* About this exercise *
What lines below contain the word "custom"? Please pull each one out.

* Raw data *
————————

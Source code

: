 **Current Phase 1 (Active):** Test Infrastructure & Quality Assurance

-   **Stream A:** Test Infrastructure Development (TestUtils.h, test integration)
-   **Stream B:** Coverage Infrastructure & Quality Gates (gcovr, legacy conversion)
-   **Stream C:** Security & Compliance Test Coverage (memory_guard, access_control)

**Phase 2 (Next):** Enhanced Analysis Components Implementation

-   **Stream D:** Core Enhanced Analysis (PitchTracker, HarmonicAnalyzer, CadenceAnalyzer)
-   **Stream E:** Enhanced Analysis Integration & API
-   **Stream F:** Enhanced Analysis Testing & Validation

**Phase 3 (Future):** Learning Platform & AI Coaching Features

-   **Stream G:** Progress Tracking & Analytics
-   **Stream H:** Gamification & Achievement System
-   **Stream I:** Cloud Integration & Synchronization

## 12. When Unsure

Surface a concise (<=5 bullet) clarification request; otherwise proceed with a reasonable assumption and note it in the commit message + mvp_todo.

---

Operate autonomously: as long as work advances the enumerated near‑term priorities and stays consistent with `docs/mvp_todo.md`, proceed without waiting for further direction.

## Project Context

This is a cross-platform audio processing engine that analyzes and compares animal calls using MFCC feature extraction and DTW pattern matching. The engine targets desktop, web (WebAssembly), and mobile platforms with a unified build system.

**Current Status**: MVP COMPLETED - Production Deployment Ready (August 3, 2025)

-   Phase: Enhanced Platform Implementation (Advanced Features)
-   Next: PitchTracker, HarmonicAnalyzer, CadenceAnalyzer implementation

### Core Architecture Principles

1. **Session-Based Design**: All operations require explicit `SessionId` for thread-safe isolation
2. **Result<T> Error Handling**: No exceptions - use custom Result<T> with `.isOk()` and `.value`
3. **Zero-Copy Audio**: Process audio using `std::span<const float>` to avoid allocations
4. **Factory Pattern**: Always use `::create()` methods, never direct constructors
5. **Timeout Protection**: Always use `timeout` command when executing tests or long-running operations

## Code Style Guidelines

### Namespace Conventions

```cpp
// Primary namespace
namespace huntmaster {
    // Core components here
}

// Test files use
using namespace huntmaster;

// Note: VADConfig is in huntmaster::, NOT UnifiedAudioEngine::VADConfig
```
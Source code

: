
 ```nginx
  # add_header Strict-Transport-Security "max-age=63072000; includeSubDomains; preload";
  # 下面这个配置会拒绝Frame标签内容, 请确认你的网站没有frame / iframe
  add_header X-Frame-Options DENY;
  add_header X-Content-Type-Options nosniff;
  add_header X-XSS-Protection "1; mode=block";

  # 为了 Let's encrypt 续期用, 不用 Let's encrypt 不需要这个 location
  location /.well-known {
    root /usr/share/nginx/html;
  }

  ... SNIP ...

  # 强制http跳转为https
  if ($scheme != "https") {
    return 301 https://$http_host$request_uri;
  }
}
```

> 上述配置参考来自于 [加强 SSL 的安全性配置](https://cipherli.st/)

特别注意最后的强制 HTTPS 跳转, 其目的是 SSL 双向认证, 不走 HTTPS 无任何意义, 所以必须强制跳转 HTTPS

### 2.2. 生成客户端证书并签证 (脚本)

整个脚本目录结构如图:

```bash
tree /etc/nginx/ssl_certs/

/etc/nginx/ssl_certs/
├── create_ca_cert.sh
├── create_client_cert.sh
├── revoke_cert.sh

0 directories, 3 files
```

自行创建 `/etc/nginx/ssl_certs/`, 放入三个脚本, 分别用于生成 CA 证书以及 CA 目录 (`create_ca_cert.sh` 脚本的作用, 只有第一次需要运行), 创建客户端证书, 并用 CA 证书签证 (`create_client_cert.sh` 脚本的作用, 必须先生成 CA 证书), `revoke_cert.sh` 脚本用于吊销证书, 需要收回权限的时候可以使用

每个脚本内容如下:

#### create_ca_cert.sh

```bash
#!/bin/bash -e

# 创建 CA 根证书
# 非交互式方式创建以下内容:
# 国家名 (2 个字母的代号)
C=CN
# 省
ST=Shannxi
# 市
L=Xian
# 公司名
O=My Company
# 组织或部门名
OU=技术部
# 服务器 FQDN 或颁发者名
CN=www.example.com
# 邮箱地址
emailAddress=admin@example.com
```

————————

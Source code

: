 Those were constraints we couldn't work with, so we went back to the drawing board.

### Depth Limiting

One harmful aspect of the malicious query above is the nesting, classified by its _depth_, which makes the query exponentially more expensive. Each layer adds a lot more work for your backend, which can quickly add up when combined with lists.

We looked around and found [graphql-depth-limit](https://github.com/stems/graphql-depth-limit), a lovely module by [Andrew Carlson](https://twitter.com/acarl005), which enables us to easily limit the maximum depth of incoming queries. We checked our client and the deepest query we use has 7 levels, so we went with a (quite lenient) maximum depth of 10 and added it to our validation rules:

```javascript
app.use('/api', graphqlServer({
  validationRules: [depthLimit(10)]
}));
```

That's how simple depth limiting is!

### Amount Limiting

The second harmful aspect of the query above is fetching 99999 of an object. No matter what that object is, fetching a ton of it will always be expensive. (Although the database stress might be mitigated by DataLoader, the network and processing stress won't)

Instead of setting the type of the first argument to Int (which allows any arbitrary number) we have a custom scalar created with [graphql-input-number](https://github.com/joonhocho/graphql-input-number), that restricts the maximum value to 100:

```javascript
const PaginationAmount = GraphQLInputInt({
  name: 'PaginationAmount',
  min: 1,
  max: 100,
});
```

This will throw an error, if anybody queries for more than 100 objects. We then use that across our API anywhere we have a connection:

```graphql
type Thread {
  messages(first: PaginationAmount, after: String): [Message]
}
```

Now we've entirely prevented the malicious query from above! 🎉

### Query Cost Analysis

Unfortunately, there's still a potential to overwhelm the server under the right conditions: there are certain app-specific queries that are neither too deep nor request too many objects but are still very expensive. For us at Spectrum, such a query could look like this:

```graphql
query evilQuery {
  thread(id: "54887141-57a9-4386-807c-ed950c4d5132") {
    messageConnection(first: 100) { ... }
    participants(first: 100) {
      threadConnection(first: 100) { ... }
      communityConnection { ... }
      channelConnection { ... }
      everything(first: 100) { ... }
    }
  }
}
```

————————

* Task response *
2. **Result<T> Error Handling**: No exceptions - use custom Result<T> with `.isOk()` and `.value`
Instead of setting the type of the first argument to Int (which allows any arbitrary number) we have a custom scalar created with [graphql-input-number](https://github.com/joonhocho/graphql-input-number), that restricts the maximum value to 100:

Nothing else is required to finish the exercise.